# Data Collection for Vietnamese FDI Stocks

This notebook demonstrates how to collect and structure data for Vietnamese FDI enterprises.

**Outputs**: 
- `stocks.csv` - Stock metadata
- `fundamentals.csv` - Fundamental features  
- `values.csv` - Daily closing prices (aligned)
- `adj.npy` - Adjacency matrix for GNN

In [None]:
import sys
import os

# Add src directory to path
sys.path.append('../src')

import pandas as pd
import numpy as np
from VNStocks import VNStocksDataset

print("✓ Libraries imported successfully!")
print(f"Current directory: {os.getcwd()}")

In [None]:
# Load stock list
stock_list = pd.read_csv('../data/fdi_stocks_list.csv')

print(f"Total FDI companies: {len(stock_list)}")
print(f"\nSector distribution:")
print(stock_list['sector'].value_counts())
print(f"\nFDI Status distribution:")
print(stock_list['fdi_status'].value_counts())
print("\nAll stocks:")
stock_list

In [None]:
# Configuration
stock_list_path = '../data/fdi_stocks_list.csv'
start_date = '2022-01-01'
end_date = '2024-12-31'
data_dir = '../data'

# Initialize dataset
dataset = VNStocksDataset(
    stock_list_path=stock_list_path,
    start_date=start_date,
    end_date=end_date,
    data_dir=data_dir
)

print(f"\n✓ Dataset initialized!")
print(f"  Stocks: {dataset.num_stocks}")
print(f"  Period: {start_date} to {end_date}")

In [None]:
# Collect price data
# Use 'vnstock' for real data or 'manual' for sample data
dataset.collect_price_data(source='manual')

print(f"\n✓ Price data collected for {len(dataset.price_data)} stocks")
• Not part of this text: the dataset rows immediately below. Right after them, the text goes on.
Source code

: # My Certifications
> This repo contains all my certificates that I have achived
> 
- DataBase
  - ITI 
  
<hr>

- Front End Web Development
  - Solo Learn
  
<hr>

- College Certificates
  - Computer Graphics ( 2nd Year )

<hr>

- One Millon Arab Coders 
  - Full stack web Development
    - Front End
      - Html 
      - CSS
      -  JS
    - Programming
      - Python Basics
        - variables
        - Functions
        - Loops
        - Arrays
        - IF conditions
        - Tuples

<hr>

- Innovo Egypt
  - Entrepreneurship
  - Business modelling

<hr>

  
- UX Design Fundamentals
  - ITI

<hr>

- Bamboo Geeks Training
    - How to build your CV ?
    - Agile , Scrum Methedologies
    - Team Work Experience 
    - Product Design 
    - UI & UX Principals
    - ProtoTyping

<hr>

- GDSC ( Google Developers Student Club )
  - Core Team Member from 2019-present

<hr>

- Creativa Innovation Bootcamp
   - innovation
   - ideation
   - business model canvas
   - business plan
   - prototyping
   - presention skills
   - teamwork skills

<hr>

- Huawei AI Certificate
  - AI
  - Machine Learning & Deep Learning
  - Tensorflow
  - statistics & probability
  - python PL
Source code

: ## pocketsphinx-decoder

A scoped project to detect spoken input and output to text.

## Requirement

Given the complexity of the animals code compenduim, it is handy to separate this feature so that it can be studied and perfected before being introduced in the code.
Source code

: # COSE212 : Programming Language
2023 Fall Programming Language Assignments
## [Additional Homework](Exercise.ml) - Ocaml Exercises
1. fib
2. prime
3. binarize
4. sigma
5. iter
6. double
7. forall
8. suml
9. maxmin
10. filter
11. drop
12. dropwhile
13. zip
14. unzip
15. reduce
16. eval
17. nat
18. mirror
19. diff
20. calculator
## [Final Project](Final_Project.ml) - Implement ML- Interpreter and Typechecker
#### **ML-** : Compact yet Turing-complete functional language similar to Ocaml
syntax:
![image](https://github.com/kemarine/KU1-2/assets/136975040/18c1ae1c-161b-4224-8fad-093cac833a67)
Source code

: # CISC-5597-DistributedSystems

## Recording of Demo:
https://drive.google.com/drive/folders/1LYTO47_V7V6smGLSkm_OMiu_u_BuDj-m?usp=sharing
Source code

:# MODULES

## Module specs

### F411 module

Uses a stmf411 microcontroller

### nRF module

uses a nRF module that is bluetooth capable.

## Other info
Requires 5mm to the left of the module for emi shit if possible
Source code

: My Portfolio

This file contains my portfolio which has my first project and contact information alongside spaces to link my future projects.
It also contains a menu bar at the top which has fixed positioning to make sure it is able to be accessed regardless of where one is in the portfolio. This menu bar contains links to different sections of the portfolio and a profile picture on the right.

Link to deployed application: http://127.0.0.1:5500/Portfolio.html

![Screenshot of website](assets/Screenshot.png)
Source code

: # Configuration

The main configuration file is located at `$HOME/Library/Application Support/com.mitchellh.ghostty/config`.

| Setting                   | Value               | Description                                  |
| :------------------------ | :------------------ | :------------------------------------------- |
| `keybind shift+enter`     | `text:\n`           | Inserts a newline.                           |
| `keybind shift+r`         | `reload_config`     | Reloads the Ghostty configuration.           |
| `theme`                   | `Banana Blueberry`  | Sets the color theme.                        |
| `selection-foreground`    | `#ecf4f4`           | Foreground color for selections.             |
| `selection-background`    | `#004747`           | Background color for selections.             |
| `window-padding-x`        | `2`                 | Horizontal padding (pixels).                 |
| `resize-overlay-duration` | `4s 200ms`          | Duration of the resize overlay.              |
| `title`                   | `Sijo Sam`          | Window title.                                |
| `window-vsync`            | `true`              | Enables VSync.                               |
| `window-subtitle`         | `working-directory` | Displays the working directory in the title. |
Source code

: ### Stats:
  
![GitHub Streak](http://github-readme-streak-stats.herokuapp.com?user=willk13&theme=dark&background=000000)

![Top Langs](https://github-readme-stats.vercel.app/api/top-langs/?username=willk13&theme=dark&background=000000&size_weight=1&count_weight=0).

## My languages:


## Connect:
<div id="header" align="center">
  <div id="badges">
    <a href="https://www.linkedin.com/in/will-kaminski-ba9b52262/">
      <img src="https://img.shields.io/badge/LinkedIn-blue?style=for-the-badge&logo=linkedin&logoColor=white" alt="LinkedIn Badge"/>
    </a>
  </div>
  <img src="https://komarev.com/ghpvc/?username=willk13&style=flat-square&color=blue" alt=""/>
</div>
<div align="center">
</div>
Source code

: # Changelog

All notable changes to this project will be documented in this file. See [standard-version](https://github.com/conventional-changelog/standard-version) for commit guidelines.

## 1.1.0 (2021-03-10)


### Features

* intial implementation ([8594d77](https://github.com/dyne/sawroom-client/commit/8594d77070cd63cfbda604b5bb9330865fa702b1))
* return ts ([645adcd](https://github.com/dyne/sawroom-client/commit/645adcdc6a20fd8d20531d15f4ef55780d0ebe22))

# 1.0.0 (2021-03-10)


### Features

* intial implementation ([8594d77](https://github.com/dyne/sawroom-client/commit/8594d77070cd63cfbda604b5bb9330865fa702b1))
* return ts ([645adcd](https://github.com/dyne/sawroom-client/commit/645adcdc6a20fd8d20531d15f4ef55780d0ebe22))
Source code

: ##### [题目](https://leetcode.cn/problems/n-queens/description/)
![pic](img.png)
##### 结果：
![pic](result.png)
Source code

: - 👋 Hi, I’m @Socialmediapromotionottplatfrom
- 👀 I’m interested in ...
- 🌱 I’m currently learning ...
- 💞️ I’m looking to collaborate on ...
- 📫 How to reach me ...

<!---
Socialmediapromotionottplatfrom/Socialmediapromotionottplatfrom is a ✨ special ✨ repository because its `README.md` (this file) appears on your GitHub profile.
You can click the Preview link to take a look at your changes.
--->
# Display sample data for one stock
sample_ticker = dataset.tickers[0]
print(f"\nSample data for {sample_ticker}:")
print(dataset.price_data[sample_ticker].head())

In [None]:
# Collect fundamentals
dataset.collect_fundamentals()

print(f"\n✓ Fundamentals collected for {len(dataset.fundamentals_data)} stocks")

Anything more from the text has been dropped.